**Assignment:** Everything in the records must be copied exactly, apart from the pictures.

___

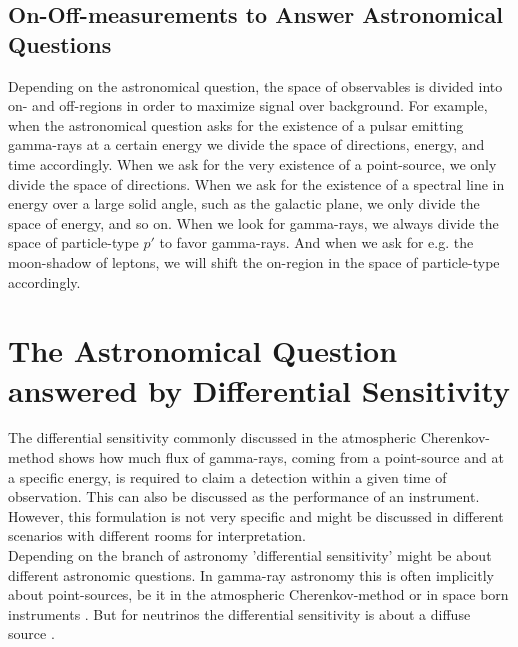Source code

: \documentclass{article}%
\begin{document}
        \subsection*{On-Off-measurements to Answer Astronomical Questions}
            Depending on the astronomical question, the space of observables is divided into on- and off-regions in order to maximize signal over background.
            For example, when the astronomical question asks for the existence of a pulsar emitting gamma-rays at a certain energy we divide the space of directions, energy, and time accordingly.
            When we ask for the very existence of a point-source, we only divide the space of directions.
            When we ask for the existence of a spectral line in energy over a large solid angle, such as the galactic plane, we only divide the space of energy, and so on.
            When we look for gamma-rays, we always divide the space of particle-type $p'$ to favor gamma-rays.
            And when we ask for e.g. the moon-shadow of leptons, we will shift the on-region in the space of particle-type accordingly.
    \section{The Astronomical Question answered by Differential Sensitivity}
        \label{SecAstronomicalQuastion}
        The differential sensitivity commonly discussed in the atmospheric Cherenkov-method shows how much flux of gamma-rays, coming from a point-source and at a specific energy, is required to claim a detection within a given time of observation.
        This can also be discussed as the performance of an instrument.
        \\
        However, this formulation is not very specific and might be discussed in different scenarios with different rooms for interpretation.
        \\
        Depending on the branch of astronomy 'differential sensitivity' might be about different astronomic questions.
        In gamma-ray astronomy this is often implicitly about point-sources, be it in the atmospheric Cherenkov-method \cite{cta2018baseline,cortina2016machete} or in space born instruments \cite{wood2016fermiperformance}.
        But for neutrinos the differential sensitivity is about a diffuse source \cite{marinelli2021km3netarca}.
\end{document}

___

**Solution to this exercise:**
Source code

: \documentclass{article}%
\begin{document}
        \subsection*{On-Off-measurements to Answer Astronomical Questions}
            Depending on the astronomical question, the space of observables is divided into on- and off-regions in order to maximize signal over background.
            For example, when the astronomical question asks for the existence of a pulsar emitting gamma-rays at a certain energy we divide the space of directions, energy, and time accordingly.
            When we ask for the very existence of a point-source, we only divide the space of directions.
            When we ask for the existence of a spectral line in energy over a large solid angle, such as the galactic plane, we only divide the space of energy, and so on.
            When we look for gamma-rays, we always divide the space of particle-type $p'$ to favor gamma-rays.
            And when we ask for e.g. the moon-shadow of leptons, we will shift the on-region in the space of particle-type accordingly.
    \section{The Astronomical Question answered by Differential Sensitivity}
        \label{SecAstronomicalQuastion}
        The differential sensitivity commonly discussed in the atmospheric Cherenkov-method shows how much flux of gamma-rays, coming from a point-source and at a specific energy, is required to claim a detection within a given time of observation.
        This can also be discussed as the performance of an instrument.
        \\
        However, this formulation is not very specific and might be discussed in different scenarios with different rooms for interpretation.
        \\
        Depending on the branch of astronomy 'differential sensitivity' might be about different astronomic questions.
        In gamma-ray astronomy this is often implicitly about point-sources, be it in the atmospheric Cherenkov-method \cite{cta2018baseline,cortina2016machete} or in space born instruments \cite{wood2016fermiperformance}.
        But for neutrinos the differential sensitivity is about a diffuse source \cite{marinelli2021km3netarca}.
\end{document}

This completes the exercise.